British Airways plans to introduce seven new flights to the East African Community this year, although fears over Kenya's political stability and aircraft delivery could delay the expansion.
The rise in the number of flights is expected to heighten competition in regional route, as more airlines launch flights to EAC.
BA will be launching 10 times flights to Nairobi from Europe compared to the current seven. To Tanzania, the airline will have two more flights up from the current three. In Uganda, it will now fly five times.
BA plans to re-introduce a bigger plane on its Nairobi route, a Boeing 747-400 it grounded in 2008, to replace the Boeing 777-300 in use.
BA's financial results released two weeks ago showed that Africa operations contributed 11 per cent of its operating profits that shot to £518 million ($818 million) in 2011 from £197 million ($311.4 million) in 2010.
"We are expecting delivery of 767 aircraft in the last quarter of 2012 for Kenya, Uganda, Tanzania and Zambia routes but political tension is a determinant to our expansion plans," said George Mawadri, area commercial manager East and Central Africa.

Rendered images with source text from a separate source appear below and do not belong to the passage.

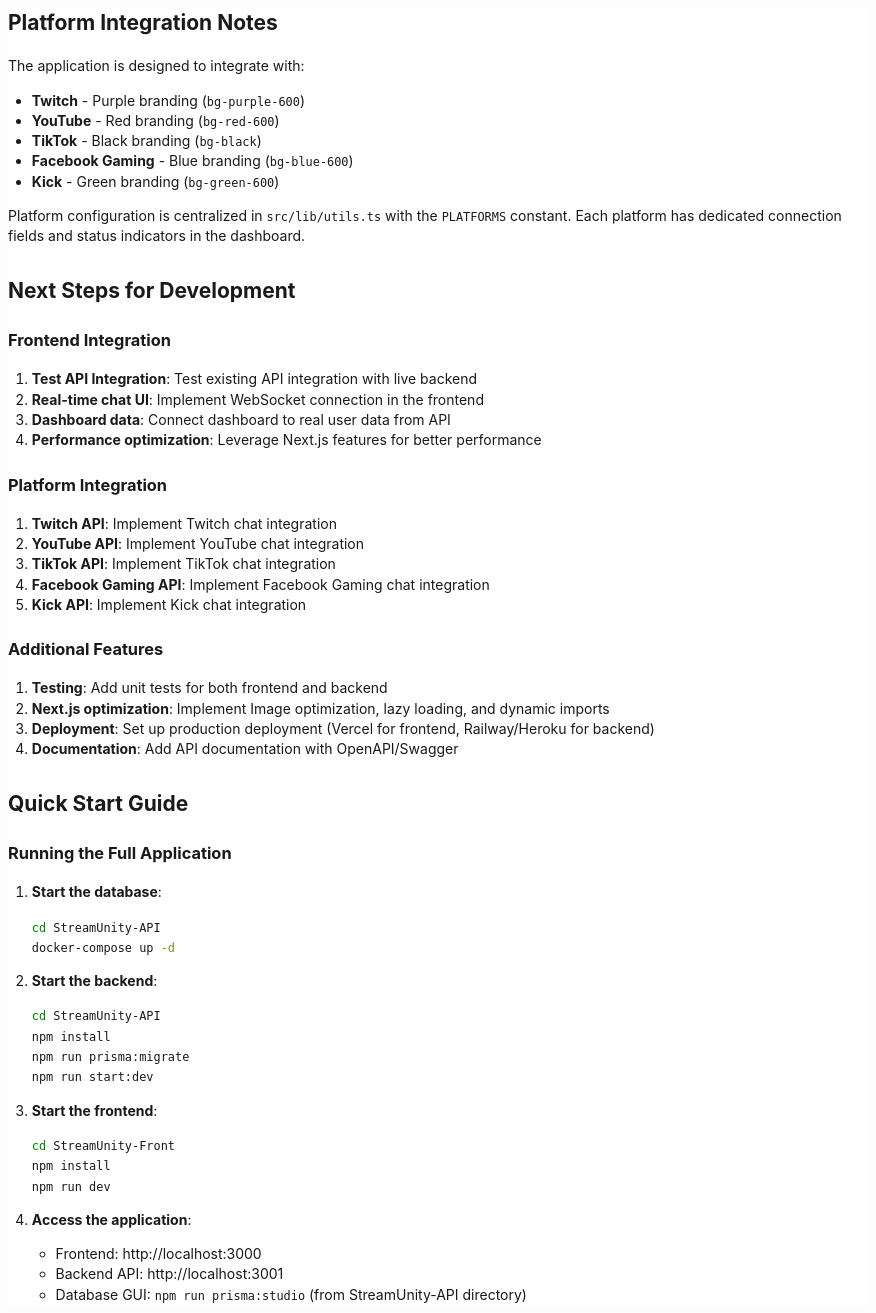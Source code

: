 ## Platform Integration Notes

The application is designed to integrate with:
- **Twitch** - Purple branding (`bg-purple-600`)
- **YouTube** - Red branding (`bg-red-600`)
- **TikTok** - Black branding (`bg-black`)
- **Facebook Gaming** - Blue branding (`bg-blue-600`)
- **Kick** - Green branding (`bg-green-600`)

Platform configuration is centralized in `src/lib/utils.ts` with the `PLATFORMS` constant. Each platform has dedicated connection fields and status indicators in the dashboard.

## Next Steps for Development

### Frontend Integration
1. **Test API Integration**: Test existing API integration with live backend
2. **Real-time chat UI**: Implement WebSocket connection in the frontend
3. **Dashboard data**: Connect dashboard to real user data from API
4. **Performance optimization**: Leverage Next.js features for better performance

### Platform Integration
1. **Twitch API**: Implement Twitch chat integration
2. **YouTube API**: Implement YouTube chat integration
3. **TikTok API**: Implement TikTok chat integration
4. **Facebook Gaming API**: Implement Facebook Gaming chat integration
5. **Kick API**: Implement Kick chat integration

### Additional Features
1. **Testing**: Add unit tests for both frontend and backend
2. **Next.js optimization**: Implement Image optimization, lazy loading, and dynamic imports
3. **Deployment**: Set up production deployment (Vercel for frontend, Railway/Heroku for backend)
4. **Documentation**: Add API documentation with OpenAPI/Swagger

## Quick Start Guide

### Running the Full Application

1. **Start the database**:
   ```bash
   cd StreamUnity-API
   docker-compose up -d
   ```

2. **Start the backend**:
   ```bash
   cd StreamUnity-API
   npm install
   npm run prisma:migrate
   npm run start:dev
   ```

3. **Start the frontend**:
   ```bash
   cd StreamUnity-Front
   npm install
   npm run dev
   ```

4. **Access the application**:
   - Frontend: http://localhost:3000
   - Backend API: http://localhost:3001
   - Database GUI: `npm run prisma:studio` (from StreamUnity-API directory)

"As a business, we are worried of the risks in Kenya among them insecurity and uncertainty over the coming general elections," said Mr Mawadri.
Political tension has seen the airline withdraw its operations in Zimbabwe and Libya with the latter's flights anticipated to resume in April. Zimbabwe would have to wait for the country's general elections to be held this year.
"We need the aircraft first, we can't predict increased performance without having the capacity in place heavily determined by Boeing," said Mr Mawadri.
Kenya Airways efforts to boost its business in Europe have stiffened competition on this route to the East African region.
"The European region registered the highest growth of 14.7 per cent largely due to introduction of flights to Rome and double daily weekend flights to London," Titus Naikuni, Kenya Airways chief executive said.
BA said it was seeking for partnerships in emerging markets to grow its operations and maintain its 2011 revenues and the Far East was a target market, the airline said.
Meanwhile, Qatar Airways has launched a flight to Kigali and Doha, which is expected to help grow Rwanda's investments and trade volumes with Asia.
The Qatar airline QR 536 flight to Rwanda's capital puts its African capacity up to 132 passenger flights every week across a diverse network of cities.
The Qatar Airlines and BA flights come on the aviation industry to compete with regional power houses such as Ethiopian Airlines and Kenya Airways as well as international airlines such as Brussels Airlines and South African Airways.